The other day I visited Boba & Tea in East St. Paul and found myself amidst a sea of twenty high school students who just got out of school. One girl started chatting with me. “I had to do 20 push-ups to be here!”
“They must think I’m one of them!” I thought as I grabbed my drink.
When I returned to my car and checked my rearview mirror, I saw my forehead crevices and undereye bags. They must have seen me for what I am, a nice mom. . .
My first clue I was getting older occurred a few years ago at work. I wondered if I could join a “young adult” group and my boss was like “You’re not a young adult, you’re an adult adult!”
I felt mortally offended.
Now, I definitely can’t say I’m still a young adult. But, I’ll enjoy my last adult-adult years.
You know you’re 37 when . . .
- You refuse to sign up for any more social media platforms.
- Twitter starts to remind you of Facebook
- You have a special song about concealer. And make-up primer reminds you too much of last year’s porch repair wood putty process.
- Your Zoolander references date you.
- You worry your name will be your generation’s “Karen.”
- You’re always concerned the students from the college next-door are dressed too lightly and might be cold.
- 33 felt excited about getting new gutters. 37 finally got the new gutters.
- 33 felt Uncle Rico trying to throw a football over them mountains. Every dude is an Uncle Rico now.

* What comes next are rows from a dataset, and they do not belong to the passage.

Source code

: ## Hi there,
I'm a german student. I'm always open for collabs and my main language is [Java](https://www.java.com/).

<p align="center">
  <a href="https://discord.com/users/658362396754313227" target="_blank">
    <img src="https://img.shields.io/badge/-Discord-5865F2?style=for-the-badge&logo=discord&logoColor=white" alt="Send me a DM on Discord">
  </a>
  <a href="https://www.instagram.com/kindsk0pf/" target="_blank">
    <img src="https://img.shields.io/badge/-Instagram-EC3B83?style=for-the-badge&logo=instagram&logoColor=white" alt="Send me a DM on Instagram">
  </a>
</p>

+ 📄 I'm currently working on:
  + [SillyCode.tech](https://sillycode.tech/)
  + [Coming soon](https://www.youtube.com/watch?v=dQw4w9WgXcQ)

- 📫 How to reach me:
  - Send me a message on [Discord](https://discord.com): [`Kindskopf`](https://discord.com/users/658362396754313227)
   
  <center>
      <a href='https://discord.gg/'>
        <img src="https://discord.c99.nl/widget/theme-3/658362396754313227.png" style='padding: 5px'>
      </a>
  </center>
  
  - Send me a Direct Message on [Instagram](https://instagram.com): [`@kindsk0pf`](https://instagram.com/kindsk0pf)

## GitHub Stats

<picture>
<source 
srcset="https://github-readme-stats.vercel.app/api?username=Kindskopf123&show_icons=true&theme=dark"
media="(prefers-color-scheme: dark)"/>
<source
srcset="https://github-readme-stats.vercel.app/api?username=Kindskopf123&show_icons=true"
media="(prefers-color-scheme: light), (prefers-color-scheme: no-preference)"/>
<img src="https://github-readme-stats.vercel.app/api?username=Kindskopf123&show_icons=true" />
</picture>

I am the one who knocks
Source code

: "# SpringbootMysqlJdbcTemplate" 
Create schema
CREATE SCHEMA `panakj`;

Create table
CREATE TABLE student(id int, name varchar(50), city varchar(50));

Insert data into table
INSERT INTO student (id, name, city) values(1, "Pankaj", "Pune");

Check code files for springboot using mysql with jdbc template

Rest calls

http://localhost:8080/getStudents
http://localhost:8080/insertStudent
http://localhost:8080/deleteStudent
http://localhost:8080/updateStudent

- Your Napoleon Dynamite references also date you.
- You let the young people have their mom jeans.
- You remember thinking the older guy you dated in your 20’s was nuts when he closed his eyes and blissed-out when that song at the end of Breakfast Club played on the radio. You find yourself having this moment when Michelle Branch came on the radio.

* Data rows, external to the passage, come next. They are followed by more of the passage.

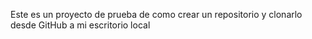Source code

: Este es un proyecto de prueba de como crear un repositorio y clonarlo desde GitHub a mi escritorio local 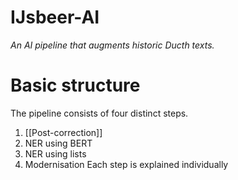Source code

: IJsbeer-AI
==========

*An AI pipeline that augments historic Ducth texts.*

# Basic structure
The pipeline consists of four distinct steps.
1. [[Post-correction]]
1. NER using BERT
1. NER using lists
1. Modernisation
Each step is explained individually 
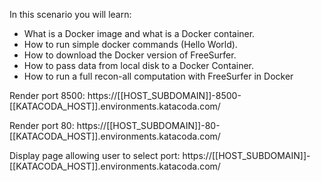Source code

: In this scenario you will learn:

* What is a Docker image and what is a Docker container.
* How to run simple docker commands (Hello World).
* How to download the Docker version of FreeSurfer.
* How to pass data from local disk to a Docker Container.
* How to run a full recon-all computation with FreeSurfer in Docker

Render port 8500: https://[[HOST_SUBDOMAIN]]-8500-[[KATACODA_HOST]].environments.katacoda.com/

Render port 80: https://[[HOST_SUBDOMAIN]]-80-[[KATACODA_HOST]].environments.katacoda.com/

Display page allowing user to select port:
https://[[HOST_SUBDOMAIN]]-[[KATACODA_HOST]].environments.katacoda.com/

- You find yourself relating more to Martin Short than Selena Gomez on Only Murders in the Building.
- You wonder if you’re experiencing a legitimate annoyance or if it’s an old woman yelling at the clouds type of thing.
- Your favorite Youtuber describes a shirt that you thought looked nice as “mommish.”
- You entertain the idea of popping in to the Talbot’s store you drive past every day.
- You wake the baby up with your creaky joints.
Insert scene from Scrubs where Ted goes “It’s my birthday.”